L.Lawliet03 wrote: Well actually it is true since, following your example,we would flip coins in this order: 0-2-0-4-4,so in fact, the coin number 2 is the only one that will remain face down in the end. Anyways,thanks for your help, and any other help would be appreciated as well Ah! you are right. I was thinking about the complete residue family, which is not correct in this problem. It is in fact quite straightforward to find the flip pattern with recurrence relation: sol = RSolve[{a[n + 1] == a[n] + n + 1, a[1] == 0}, a, n][[1]] =>{a -> Function[{n}, 1/2 (-2 + n + n^2)]} (*Example*) With[{n = 3}, Table[Mod[a[i] /. sol, 2*n + 1], {i, 2*n + 1}]] => {0, 2, 5, 2, 0, 6, 6} (*Example*) With[{n = 10}, Table[Mod[a[i] /. sol, 2*n + 1], {i, 2*n + 1}]] =>{0, 2, 5, 9, 14, 20, 6, 14, 2, 12, 2, 14, 6, 20, 14, 9, 5, 2, 0, 20, 20} Tally[%] => {{0, 2}, {2, 4}, {5, 2}, {9, 2}, {14, 4}, {20, 4}, {6, 2}, {12, 1}} (*only 13th coin is flipped once*) for $ 0 \le k_1 < k_2 \le 2n+1$, $a[ k_1] - a[k_2] \equiv 0 \pmod{2 n+ 1} \equiv \frac{1}{2} \left( -2 + k_1+{k_1}^2 \right) - \frac{1}{2} \left( -2 + k_2+{k_2}^2 \right) \equiv \frac{\left( k_1+k_2 +1 \right) \left( k_1- k_2 \right)}{2}$ when $k_1+k_2 +1$ is $2n+1$. By parity analysis you know $2$ always divides $\left( k_1+k_2 +1 \right) \left( k_1- k_2 \right)$. Also there are $n$ pairs of $k_i$ and $k_j$ in $2n$ numbers so that $k_1+k_2 = 2n$ and there is one $k_{l}$ left unpaired.

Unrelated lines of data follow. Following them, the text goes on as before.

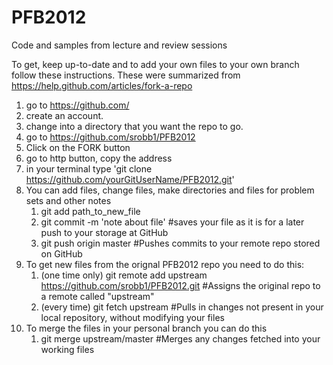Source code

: PFB2012
=======

Code and samples from lecture and review sessions

To get, keep up-to-date and to add your own files to your own branch follow these instructions.
These were summarized from https://help.github.com/articles/fork-a-repo

1. go to https://github.com/
2. create an account.
3. change into a directory that you want the repo to go.
4. go to https://github.com/srobb1/PFB2012
5. Click on the FORK button
5. go to http button, copy the address
6. in your terminal type 'git clone https://github.com/yourGitUserName/PFB2012.git'
7. You can add files, change files, make directories and files for problem sets and other notes
	1. git add path_to_new_file
	2. git commit -m 'note about file' #saves your file as it is for a later push to your storage at GitHub
	3. git push origin master #Pushes commits to your remote repo stored on GitHub
8. To get new files from the orignal PFB2012 repo you need to do this:
	1. (one time only) git remote add upstream https://github.com/srobb1/PFB2012.git #Assigns the original repo to a remote called "upstream"
	2. (every time) git fetch upstream #Pulls in changes not present in your local repository, without modifying your files
9. To merge the files in your personal branch you can do this
	1. git merge upstream/master #Merges any changes fetched into your working files
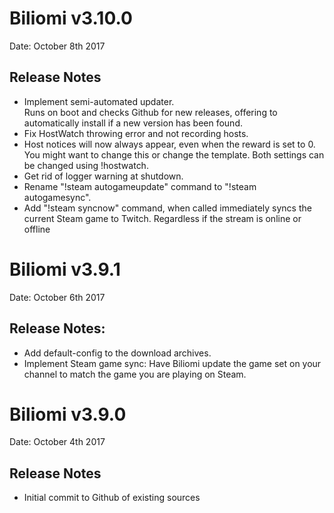 # Biliomi v3.10.0
Date: October 8th 2017

## Release Notes
* Implement semi-automated updater.<br>
Runs on boot and checks Github for new releases,
offering to automatically install if a new version has been found.
* Fix HostWatch throwing error and not recording hosts.
* Host notices will now always appear, even when the reward is set to 0.<br>
You might want to change this or change the template. Both settings can be changed using !hostwatch.
* Get rid of logger warning at shutdown.
* Rename "!steam autogameupdate" command to "!steam autogamesync".
* Add "!steam syncnow" command, when called immediately syncs the current Steam game to Twitch.
Regardless if the stream is online or offline

# Biliomi v3.9.1
Date: October 6th 2017

## Release Notes:
* Add default-config to the download archives.
* Implement Steam game sync: Have Biliomi update the game set on your channel to match the game you are playing on Steam.

# Biliomi v3.9.0
Date: October 4th 2017

## Release Notes
* Initial commit to Github of existing sources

Thus, all coins are divided into three classes: 1. coins flipped zero times, of which the index is not $a[k]$ 2 coins flipped even times 3. one coin flipped once, indexed $a[k_l] \pmod{2n+1}$ $\blacksquare$

You basically have to check that the sequence of remainders a1 , a2 , a3.....,a(2n+1) defined by a(j)= 1+2+3+....+j(mod 2n+1) has the property that all but one term of the sequence appears an even no. Of times in the sequence.this can be checked by pairing up ai with a(2n-i) for i = 1,2...,(n-1) and pairing up a(2n) and a(2n+1). Now it is easy to see that only the remainder a(n) will appear an odd no. of times in the sequence.(possibly once or once+an even no. Of times among the rest of the terms(due to pairing) Also any other residue not equal to a(n) will appear an even no. Of times due to pairing.So basically,you even know the position of the single heads down coin remaining.

By pairing up I mean that the terms paired up are equal to each other

Thanks for your solutions, they are really helpful.Cheers!